> **ASSIGNMENT**: Hand back the entries below exactly.

[Records from a dataset]
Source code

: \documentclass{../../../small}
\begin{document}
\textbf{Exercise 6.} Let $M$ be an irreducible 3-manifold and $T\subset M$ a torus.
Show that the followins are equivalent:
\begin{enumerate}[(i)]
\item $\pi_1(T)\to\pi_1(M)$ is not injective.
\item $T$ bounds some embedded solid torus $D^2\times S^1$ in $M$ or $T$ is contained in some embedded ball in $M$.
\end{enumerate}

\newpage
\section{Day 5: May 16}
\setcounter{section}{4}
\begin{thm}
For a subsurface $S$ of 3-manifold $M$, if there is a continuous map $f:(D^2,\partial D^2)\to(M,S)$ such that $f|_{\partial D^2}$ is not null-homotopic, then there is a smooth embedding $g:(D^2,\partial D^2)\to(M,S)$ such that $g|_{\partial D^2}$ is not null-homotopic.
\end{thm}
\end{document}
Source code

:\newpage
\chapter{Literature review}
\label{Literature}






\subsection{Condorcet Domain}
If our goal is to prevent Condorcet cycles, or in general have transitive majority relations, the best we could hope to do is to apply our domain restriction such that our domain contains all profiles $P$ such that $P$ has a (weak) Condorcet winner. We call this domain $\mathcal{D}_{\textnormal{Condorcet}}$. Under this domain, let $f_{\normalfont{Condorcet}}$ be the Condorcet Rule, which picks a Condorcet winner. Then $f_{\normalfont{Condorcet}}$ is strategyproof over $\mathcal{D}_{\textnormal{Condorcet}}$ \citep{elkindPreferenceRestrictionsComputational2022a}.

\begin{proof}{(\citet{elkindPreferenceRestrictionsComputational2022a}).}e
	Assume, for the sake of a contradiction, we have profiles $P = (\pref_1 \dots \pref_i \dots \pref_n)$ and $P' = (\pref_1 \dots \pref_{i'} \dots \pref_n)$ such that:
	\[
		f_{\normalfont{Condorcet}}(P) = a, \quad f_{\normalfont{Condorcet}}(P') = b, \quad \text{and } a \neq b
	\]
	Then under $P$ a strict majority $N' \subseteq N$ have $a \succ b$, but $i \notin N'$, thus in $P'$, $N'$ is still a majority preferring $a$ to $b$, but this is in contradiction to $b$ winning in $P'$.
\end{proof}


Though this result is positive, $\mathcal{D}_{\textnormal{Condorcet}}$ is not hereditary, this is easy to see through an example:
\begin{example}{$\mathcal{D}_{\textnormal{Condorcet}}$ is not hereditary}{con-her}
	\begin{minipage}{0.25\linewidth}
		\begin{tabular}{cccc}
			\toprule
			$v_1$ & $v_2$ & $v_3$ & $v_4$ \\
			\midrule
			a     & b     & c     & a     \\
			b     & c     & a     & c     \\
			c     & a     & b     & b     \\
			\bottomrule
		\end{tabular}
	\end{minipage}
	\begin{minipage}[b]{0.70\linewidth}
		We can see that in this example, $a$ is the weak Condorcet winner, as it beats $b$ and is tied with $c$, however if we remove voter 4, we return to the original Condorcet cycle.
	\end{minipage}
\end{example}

> **EXPECTED OUTPUT**:
Source code

: \documentclass{../../../small}
\begin{document}
\textbf{Exercise 6.} Let $M$ be an irreducible 3-manifold and $T\subset M$ a torus.
Show that the followins are equivalent:
\begin{enumerate}[(i)]
\item $\pi_1(T)\to\pi_1(M)$ is not injective.
\item $T$ bounds some embedded solid torus $D^2\times S^1$ in $M$ or $T$ is contained in some embedded ball in $M$.
\end{enumerate}

\newpage
\section{Day 5: May 16}
\setcounter{section}{4}
\begin{thm}
For a subsurface $S$ of 3-manifold $M$, if there is a continuous map $f:(D^2,\partial D^2)\to(M,S)$ such that $f|_{\partial D^2}$ is not null-homotopic, then there is a smooth embedding $g:(D^2,\partial D^2)\to(M,S)$ such that $g|_{\partial D^2}$ is not null-homotopic.
\end{thm}
\end{document}
Source code

:\newpage
\chapter{Literature review}
\label{Literature}






\subsection{Condorcet Domain}
If our goal is to prevent Condorcet cycles, or in general have transitive majority relations, the best we could hope to do is to apply our domain restriction such that our domain contains all profiles $P$ such that $P$ has a (weak) Condorcet winner. We call this domain $\mathcal{D}_{\textnormal{Condorcet}}$. Under this domain, let $f_{\normalfont{Condorcet}}$ be the Condorcet Rule, which picks a Condorcet winner. Then $f_{\normalfont{Condorcet}}$ is strategyproof over $\mathcal{D}_{\textnormal{Condorcet}}$ \citep{elkindPreferenceRestrictionsComputational2022a}.

\begin{proof}{(\citet{elkindPreferenceRestrictionsComputational2022a}).}e
	Assume, for the sake of a contradiction, we have profiles $P = (\pref_1 \dots \pref_i \dots \pref_n)$ and $P' = (\pref_1 \dots \pref_{i'} \dots \pref_n)$ such that:
	\[
		f_{\normalfont{Condorcet}}(P) = a, \quad f_{\normalfont{Condorcet}}(P') = b, \quad \text{and } a \neq b
	\]
	Then under $P$ a strict majority $N' \subseteq N$ have $a \succ b$, but $i \notin N'$, thus in $P'$, $N'$ is still a majority preferring $a$ to $b$, but this is in contradiction to $b$ winning in $P'$.
\end{proof}


Though this result is positive, $\mathcal{D}_{\textnormal{Condorcet}}$ is not hereditary, this is easy to see through an example:
\begin{example}{$\mathcal{D}_{\textnormal{Condorcet}}$ is not hereditary}{con-her}
	\begin{minipage}{0.25\linewidth}
		\begin{tabular}{cccc}
			\toprule
			$v_1$ & $v_2$ & $v_3$ & $v_4$ \\
			\midrule
			a     & b     & c     & a     \\
			b     & c     & a     & c     \\
			c     & a     & b     & b     \\
			\bottomrule
		\end{tabular}
	\end{minipage}
	\begin{minipage}[b]{0.70\linewidth}
		We can see that in this example, $a$ is the weak Condorcet winner, as it beats $b$ and is tied with $c$, however if we remove voter 4, we return to the original Condorcet cycle.
	\end{minipage}
\end{example}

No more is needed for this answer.